Le premier scénario concerne les opérations internes : finance, achats, service client ou ressources humaines. Un système peut rechercher les informations utiles, préparer une réponse, signaler une exception ou proposer une mise à jour dans un outil existant. Pour passer en production, il doit respecter les habilitations de chaque salarié, conserver la trace des actions et transmettre les dossiers ambigus à une personne compétente.

Le deuxième scénario est la modernisation logicielle. Codex peut assister l’analyse d’une base de code, la préparation de modifications ou la création de tests, tandis qu’IBM apporte la connaissance de l’architecture, des dépendances historiques et des contraintes du secteur. La valeur ne réside donc pas dans le seul code généré : elle dépend de sa validation, de sa sécurité, de sa compatibilité avec les systèmes voisins et de son déploiement maîtrisé.

Le troisième scénario associe cybersécurité et gestion du risque lié à l’IA. L’alliance d’août doit prolonger une coopération déjà matérialisée par le programme OpenAI Daybreak Cyber Partner et par un service IBM utilisant les capacités cyber des modèles d’OpenAI. Cette antériorité distingue le volet sécurité des autres chantiers, pour lesquels aucun déploiement client précis n’a encore été publié.

Le volet cyber montre le niveau de contrôle attendu

Une équipe de cybersécurité analyse du code en lecture seule et hiérarchise les vulnérabilités à corriger.

Dans son annonce officielle du 22 juin, IBM décrit un service de sécurité applicative opérant dans l’environnement du client, avec un accès en lecture seule aux dépôts de code et une exécution limitée. Le dispositif analyse le code, recherche des chemins exploitables et aide à hiérarchiser les vulnérabilités avant leur traitement humain. Ce service était annoncé comme disponible à cette date, contrairement aux futurs déploiements issus de la nouvelle pratique de conseil.

Ce modèle contrôlé ne garantit pas que toutes les missions IBM–OpenAI adopteront la même architecture. La résidence des données, leur conservation, la séparation entre clients et les journaux accessibles dépendront des produits retenus, des contrats et des connexions établies avec les systèmes internes. Une grande entreprise ou une administration devra donc évaluer les flux de chaque solution plutôt que déduire ses garanties du seul nom des partenaires.

La gouvernance doit aussi attribuer les droits de décision : qui autorise une nouvelle source documentaire, qui approuve une modification de processus et qui peut interrompre le système. La gestion des versions, les évaluations régulières et la possibilité de revenir à une procédure antérieure deviennent essentielles lorsqu’un modèle intervient dans une opération critique. La certification de consultants peut structurer ces contrôles, mais elle ne constitue pas à elle seule une preuve de conformité.

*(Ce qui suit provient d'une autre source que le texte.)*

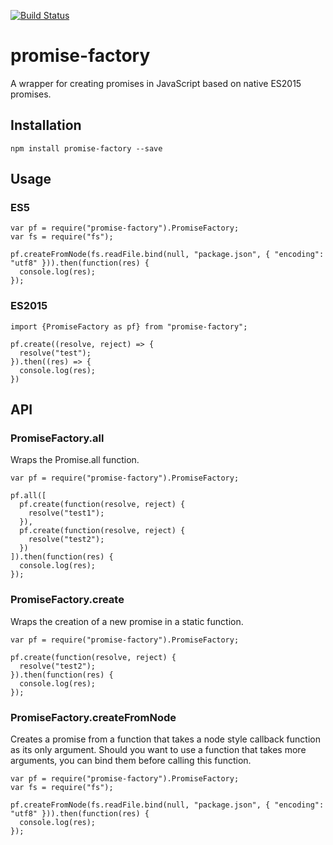 [![Build Status](https://travis-ci.org/hannes-hochreiner/promise-factory.svg?branch=master)](https://travis-ci.org/hannes-hochreiner/promise-factory)

# promise-factory
A wrapper for creating promises in JavaScript based on native ES2015 promises.

## Installation

    npm install promise-factory --save

## Usage

### ES5

    var pf = require("promise-factory").PromiseFactory;
    var fs = require("fs");

    pf.createFromNode(fs.readFile.bind(null, "package.json", { "encoding": "utf8" })).then(function(res) {
      console.log(res);
    });

### ES2015

    import {PromiseFactory as pf} from "promise-factory";

    pf.create((resolve, reject) => {
      resolve("test");
    }).then((res) => {
      console.log(res);
    })

## API

### PromiseFactory.all

Wraps the Promise.all function.

    var pf = require("promise-factory").PromiseFactory;

    pf.all([
      pf.create(function(resolve, reject) {
        resolve("test1");
      }),
      pf.create(function(resolve, reject) {
        resolve("test2");
      })
    ]).then(function(res) {
      console.log(res);
    });


### PromiseFactory.create

Wraps the creation of a new promise in a static function.

    var pf = require("promise-factory").PromiseFactory;

    pf.create(function(resolve, reject) {
      resolve("test2");
    }).then(function(res) {
      console.log(res);
    });


### PromiseFactory.createFromNode

Creates a promise from a function that takes a node style callback function as its only argument.
Should you want to use a function that takes more arguments, you can bind them before calling this function.

    var pf = require("promise-factory").PromiseFactory;
    var fs = require("fs");

    pf.createFromNode(fs.readFile.bind(null, "package.json", { "encoding": "utf8" })).then(function(res) {
      console.log(res);
    });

Prix, calendrier et engagements restent à préciser

Le nombre exact de spécialistes concernés n’est pas public : les deux comptes rendus parlent de « milliers », sans indiquer combien sont déjà certifiés, dans quels pays ils seront disponibles ni quelles langues ils couvriront. Aucun calendrier détaillé de certification, objectif de déploiements clients ou montant financier n’a été communiqué. Le titre reflète donc l’échelle annoncée de la pratique, et non un effectif déjà opérationnel.

La facture d’un projet pourra combiner plusieurs postes : accès aux produits ou modèles d’OpenAI, consommation informatique, conseil, intégration, sécurité, maintenance et conduite du changement. On ignore encore si IBM proposera certaines composantes dans un contrat unifié ou si les clients devront contractualiser séparément avec chaque partenaire. Les règles de propriété sur les développements, de remplacement d’un modèle et de récupération des données devront également être précisées projet par projet.

L’état confirmé de l’histoire est celui d’une alliance commerciale et opérationnelle annoncée, soutenue par une pratique IBM dédiée et par une coopération cyber antérieure. Sa portée réelle dépendra désormais de la disponibilité des équipes certifiées, des architectures proposées aux secteurs réglementés, des modalités contractuelles et des premiers déploiements clients documentés.